A propósito da responsabilidade criminal sobre os "leaks" que regularmente continuam a sair para a imprensa sobre o processo Sócrates, terá já havido inquéritos - "rigorosos" como é de bom tom dizer-se - mas os respetivos resultados parecem manter-se por detrás dos sorrisos esfíngicos da senhora Procuradora-Geral da República quando, com estranha raridade, algumas perguntas lhe são colocadas sobre o assunto. O país parece mesmo conviver com isto com curiosa naturalidade, sendo que a menor das surpresas ainda será assistir ao silêncio de chumbo que Belém preserva sobre estes atentados à integridade do sistema judicial pelo qual, recorde-se, também lhe compete velar.

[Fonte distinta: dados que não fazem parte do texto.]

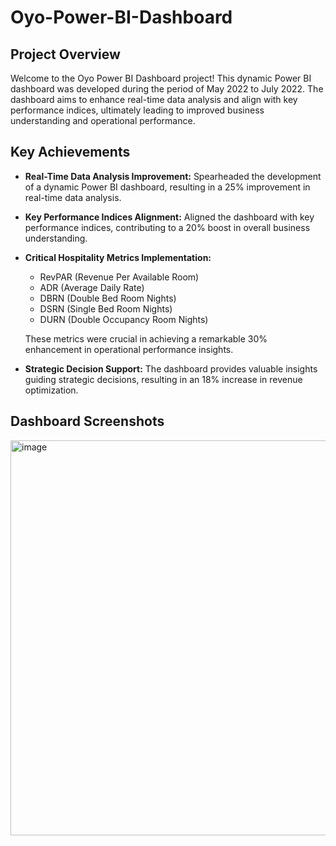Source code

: # Oyo-Power-BI-Dashboard

## Project Overview

Welcome to the Oyo Power BI Dashboard project! This dynamic Power BI dashboard was developed during the period of May 2022 to July 2022. The dashboard aims to enhance real-time data analysis and align with key performance indices, ultimately leading to improved business understanding and operational performance.

## Key Achievements

- **Real-Time Data Analysis Improvement:** Spearheaded the development of a dynamic Power BI dashboard, resulting in a 25% improvement in real-time data analysis.

- **Key Performance Indices Alignment:** Aligned the dashboard with key performance indices, contributing to a 20% boost in overall business understanding.

- **Critical Hospitality Metrics Implementation:**
  - RevPAR (Revenue Per Available Room)
  - ADR (Average Daily Rate)
  - DBRN (Double Bed Room Nights)
  - DSRN (Single Bed Room Nights)
  - DURN (Double Occupancy Room Nights)

  These metrics were crucial in achieving a remarkable 30% enhancement in operational performance insights.

- **Strategic Decision Support:** The dashboard provides valuable insights guiding strategic decisions, resulting in an 18% increase in revenue optimization.

## Dashboard Screenshots
<img width="632" alt="image" src="https://github.com/dedhiaraj2002/Oyo-Power-BI-Dashboard/assets/58104026/f1d23787-5613-4f55-82b3-78311c752857">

Ontem, porém, abriu-se um capítulo novo e a cuscuvilhice sobre processos envolvendo figuras mais ou menos famosas foi bastante mais longe, ao termos assistido às incríveis imagens televisivas de Miguel Macedo e Manuel Palos a serem interrogados por uma procuradora. Por mim, ao ver àquilo, senti-me enojado e triste, com um sentimento de vergonha pela justiça do meu país - e não é por acaso que hoje não uso maiúscula para a qualificar. Não conheço nem nunca falei com Miguel Macedo, figura política que, tanto quanto sei, não suscitará uma polarização de simpatia/antipatia como é o caso de Sócrates. Quero com isto dizer que, salvo a menina do CMTV que logo cuidou de avisar que se tratava de imagens "de interesse público", o país não vai acordar amanhã com grupos de cidadãos a defender os autores destes novos "leaks", talvez apenas alguns "jornalistas" amigalhaços, à espera de também serem usufrutuários futuros destes comportamentos miseráveis. Por isso me pergunto se isto ficará "assim", uma vez mais.
Custa-me ter de colocar esta simples questão à pessoa com que tenho a relação mais próxima dentre todos os membros do novo governo: e agora, Francisca?